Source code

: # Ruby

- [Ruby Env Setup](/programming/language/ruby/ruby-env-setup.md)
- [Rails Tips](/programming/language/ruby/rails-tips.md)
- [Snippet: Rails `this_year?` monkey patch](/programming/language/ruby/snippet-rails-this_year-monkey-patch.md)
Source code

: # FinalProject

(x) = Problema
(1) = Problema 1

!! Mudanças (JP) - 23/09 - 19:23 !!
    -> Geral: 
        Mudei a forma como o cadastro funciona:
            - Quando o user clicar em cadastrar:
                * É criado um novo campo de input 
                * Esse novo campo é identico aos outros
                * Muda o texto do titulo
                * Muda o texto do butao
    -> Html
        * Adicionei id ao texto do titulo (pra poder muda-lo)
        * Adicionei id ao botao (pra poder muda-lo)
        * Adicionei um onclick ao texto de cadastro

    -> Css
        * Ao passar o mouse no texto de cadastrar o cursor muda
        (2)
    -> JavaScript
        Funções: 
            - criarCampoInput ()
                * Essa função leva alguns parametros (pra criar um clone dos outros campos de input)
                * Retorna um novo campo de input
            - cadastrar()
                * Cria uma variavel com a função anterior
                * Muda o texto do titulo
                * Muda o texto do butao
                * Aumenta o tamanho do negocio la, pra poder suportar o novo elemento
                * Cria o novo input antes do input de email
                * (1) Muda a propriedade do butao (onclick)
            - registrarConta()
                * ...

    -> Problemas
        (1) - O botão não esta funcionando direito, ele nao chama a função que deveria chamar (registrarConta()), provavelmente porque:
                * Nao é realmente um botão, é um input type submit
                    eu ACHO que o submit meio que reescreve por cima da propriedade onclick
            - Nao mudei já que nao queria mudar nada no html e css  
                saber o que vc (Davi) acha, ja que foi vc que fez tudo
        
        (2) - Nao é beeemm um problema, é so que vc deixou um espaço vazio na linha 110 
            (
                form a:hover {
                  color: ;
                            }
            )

..............................

* [Aim of the exercise]
Reproduce the listing exactly. Every line stays as it is.

* [Response to the task]
Source code

: # Ruby

- [Ruby Env Setup](/programming/language/ruby/ruby-env-setup.md)
- [Rails Tips](/programming/language/ruby/rails-tips.md)
- [Snippet: Rails `this_year?` monkey patch](/programming/language/ruby/snippet-rails-this_year-monkey-patch.md)
Source code

: # FinalProject

(x) = Problema
(1) = Problema 1

!! Mudanças (JP) - 23/09 - 19:23 !!
    -> Geral: 
        Mudei a forma como o cadastro funciona:
            - Quando o user clicar em cadastrar:
                * É criado um novo campo de input 
                * Esse novo campo é identico aos outros
                * Muda o texto do titulo
                * Muda o texto do butao
    -> Html
        * Adicionei id ao texto do titulo (pra poder muda-lo)
        * Adicionei id ao botao (pra poder muda-lo)
        * Adicionei um onclick ao texto de cadastro

    -> Css
        * Ao passar o mouse no texto de cadastrar o cursor muda
        (2)
    -> JavaScript
        Funções: 
            - criarCampoInput ()
                * Essa função leva alguns parametros (pra criar um clone dos outros campos de input)
                * Retorna um novo campo de input
            - cadastrar()
                * Cria uma variavel com a função anterior
                * Muda o texto do titulo
                * Muda o texto do butao
                * Aumenta o tamanho do negocio la, pra poder suportar o novo elemento
                * Cria o novo input antes do input de email
                * (1) Muda a propriedade do butao (onclick)
            - registrarConta()
                * ...

    -> Problemas
        (1) - O botão não esta funcionando direito, ele nao chama a função que deveria chamar (registrarConta()), provavelmente porque:
                * Nao é realmente um botão, é um input type submit
                    eu ACHO que o submit meio que reescreve por cima da propriedade onclick
            - Nao mudei já que nao queria mudar nada no html e css  
                saber o que vc (Davi) acha, ja que foi vc que fez tudo
        
        (2) - Nao é beeemm um problema, é so que vc deixou um espaço vazio na linha 110 
            (
                form a:hover {
                  color: ;
                            }
            )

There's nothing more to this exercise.